● **Work request**
Set down the entries once more, exactly as given.

*** Block opens ***

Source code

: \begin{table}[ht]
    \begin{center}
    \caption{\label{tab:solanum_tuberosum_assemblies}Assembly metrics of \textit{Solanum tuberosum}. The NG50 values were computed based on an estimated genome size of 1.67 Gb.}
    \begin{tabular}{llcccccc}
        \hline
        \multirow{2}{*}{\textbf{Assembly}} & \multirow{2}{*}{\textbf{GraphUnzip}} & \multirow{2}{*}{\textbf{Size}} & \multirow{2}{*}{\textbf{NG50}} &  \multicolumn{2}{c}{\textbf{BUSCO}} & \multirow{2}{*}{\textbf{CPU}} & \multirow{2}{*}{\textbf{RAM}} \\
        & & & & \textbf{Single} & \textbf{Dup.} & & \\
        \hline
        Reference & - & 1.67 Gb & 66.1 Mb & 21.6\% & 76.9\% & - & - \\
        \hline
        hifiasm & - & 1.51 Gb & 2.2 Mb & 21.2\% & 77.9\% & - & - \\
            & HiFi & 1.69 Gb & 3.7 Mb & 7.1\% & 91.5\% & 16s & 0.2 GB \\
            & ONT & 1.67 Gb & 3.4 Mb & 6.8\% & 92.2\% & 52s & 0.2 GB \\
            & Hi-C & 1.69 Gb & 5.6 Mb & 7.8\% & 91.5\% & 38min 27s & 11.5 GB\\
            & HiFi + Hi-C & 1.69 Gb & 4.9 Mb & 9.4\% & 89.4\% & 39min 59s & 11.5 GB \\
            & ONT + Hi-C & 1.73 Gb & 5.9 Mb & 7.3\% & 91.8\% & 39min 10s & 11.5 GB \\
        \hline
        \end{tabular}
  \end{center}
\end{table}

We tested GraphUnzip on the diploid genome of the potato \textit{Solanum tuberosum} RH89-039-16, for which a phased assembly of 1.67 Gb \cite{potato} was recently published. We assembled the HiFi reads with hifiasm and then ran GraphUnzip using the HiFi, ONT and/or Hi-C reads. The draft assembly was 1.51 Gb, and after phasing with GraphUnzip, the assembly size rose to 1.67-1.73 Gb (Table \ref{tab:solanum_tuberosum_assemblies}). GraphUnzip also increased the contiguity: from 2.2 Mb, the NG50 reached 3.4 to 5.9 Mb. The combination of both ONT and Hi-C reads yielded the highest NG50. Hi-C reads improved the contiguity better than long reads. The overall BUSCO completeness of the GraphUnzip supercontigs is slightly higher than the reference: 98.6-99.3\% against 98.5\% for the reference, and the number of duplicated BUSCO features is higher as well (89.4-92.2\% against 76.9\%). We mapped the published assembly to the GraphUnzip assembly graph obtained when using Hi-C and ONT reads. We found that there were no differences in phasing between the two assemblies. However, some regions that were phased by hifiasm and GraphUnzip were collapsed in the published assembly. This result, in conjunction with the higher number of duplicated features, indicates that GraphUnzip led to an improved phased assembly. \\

*** Block closes ***

● **Reply**
Source code

: \begin{table}[ht]
    \begin{center}
    \caption{\label{tab:solanum_tuberosum_assemblies}Assembly metrics of \textit{Solanum tuberosum}. The NG50 values were computed based on an estimated genome size of 1.67 Gb.}
    \begin{tabular}{llcccccc}
        \hline
        \multirow{2}{*}{\textbf{Assembly}} & \multirow{2}{*}{\textbf{GraphUnzip}} & \multirow{2}{*}{\textbf{Size}} & \multirow{2}{*}{\textbf{NG50}} &  \multicolumn{2}{c}{\textbf{BUSCO}} & \multirow{2}{*}{\textbf{CPU}} & \multirow{2}{*}{\textbf{RAM}} \\
        & & & & \textbf{Single} & \textbf{Dup.} & & \\
        \hline
        Reference & - & 1.67 Gb & 66.1 Mb & 21.6\% & 76.9\% & - & - \\
        \hline
        hifiasm & - & 1.51 Gb & 2.2 Mb & 21.2\% & 77.9\% & - & - \\
            & HiFi & 1.69 Gb & 3.7 Mb & 7.1\% & 91.5\% & 16s & 0.2 GB \\
            & ONT & 1.67 Gb & 3.4 Mb & 6.8\% & 92.2\% & 52s & 0.2 GB \\
            & Hi-C & 1.69 Gb & 5.6 Mb & 7.8\% & 91.5\% & 38min 27s & 11.5 GB\\
            & HiFi + Hi-C & 1.69 Gb & 4.9 Mb & 9.4\% & 89.4\% & 39min 59s & 11.5 GB \\
            & ONT + Hi-C & 1.73 Gb & 5.9 Mb & 7.3\% & 91.8\% & 39min 10s & 11.5 GB \\
        \hline
        \end{tabular}
  \end{center}
\end{table}

We tested GraphUnzip on the diploid genome of the potato \textit{Solanum tuberosum} RH89-039-16, for which a phased assembly of 1.67 Gb \cite{potato} was recently published. We assembled the HiFi reads with hifiasm and then ran GraphUnzip using the HiFi, ONT and/or Hi-C reads. The draft assembly was 1.51 Gb, and after phasing with GraphUnzip, the assembly size rose to 1.67-1.73 Gb (Table \ref{tab:solanum_tuberosum_assemblies}). GraphUnzip also increased the contiguity: from 2.2 Mb, the NG50 reached 3.4 to 5.9 Mb. The combination of both ONT and Hi-C reads yielded the highest NG50. Hi-C reads improved the contiguity better than long reads. The overall BUSCO completeness of the GraphUnzip supercontigs is slightly higher than the reference: 98.6-99.3\% against 98.5\% for the reference, and the number of duplicated BUSCO features is higher as well (89.4-92.2\% against 76.9\%). We mapped the published assembly to the GraphUnzip assembly graph obtained when using Hi-C and ONT reads. We found that there were no differences in phasing between the two assemblies. However, some regions that were phased by hifiasm and GraphUnzip were collapsed in the published assembly. This result, in conjunction with the higher number of duplicated features, indicates that GraphUnzip led to an improved phased assembly. \\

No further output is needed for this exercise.